Insider Representation on the Board. A ratio-scaled measure is constructed as the number of board members who are physicians with active privileges at the hospital, divided by the total number of board members.
CEO Voting Privileges on Board. A score of zero on this dummy-coded measure indicates that the hospital CEO does not have voting privileges on the board, and a score of one indicates that the hospital CEO does have voting privileges on the board. Hospitals that score zero may still permit the hospital CEO to have nonvoting (ex-officio) status.
Limit on Board Member Terms. A score of zero on this dummy-coded measure indicates that a hospital places no limit on board member terms, and a score of one indicates that a hospital does place a limit.

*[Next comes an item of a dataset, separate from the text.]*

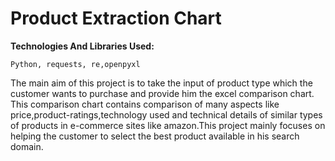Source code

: # Product Extraction Chart

**Technologies And Libraries Used:**

`Python, requests, re,openpyxl`



The main aim of this project is to take the input of product type which the customer wants to purchase and provide him the excel comparison chart. This comparison chart contains comparison of many aspects like price,product-ratings,technology used and technical details of similar types of products in e-commerce sites like amazon.This project mainly focuses on helping the customer to select the best product available in his search domain.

Board Member Compensation. A score of zero on this dummy-coded variable indicates that no compensation is offered to board members, and a score of one indicates that compensation is offered. This measure excludes travel reimbursement from the definition of compensation.
Emphasis on Strategic Activity. This dummy-coded measure indicates whether or not in the past twelve months strategic issues have occupied most of the board's time. Topics classified as strategic issues include mergers, joint ventures, strategic planning, and competitive position. The measure was coded zero if strategic issues did not occupy most of the board's time and one if strategic issues occupied most of the board's time. Note that a score of zero does not indicate that strategic issues were not important agenda items but merely that they were not the most important.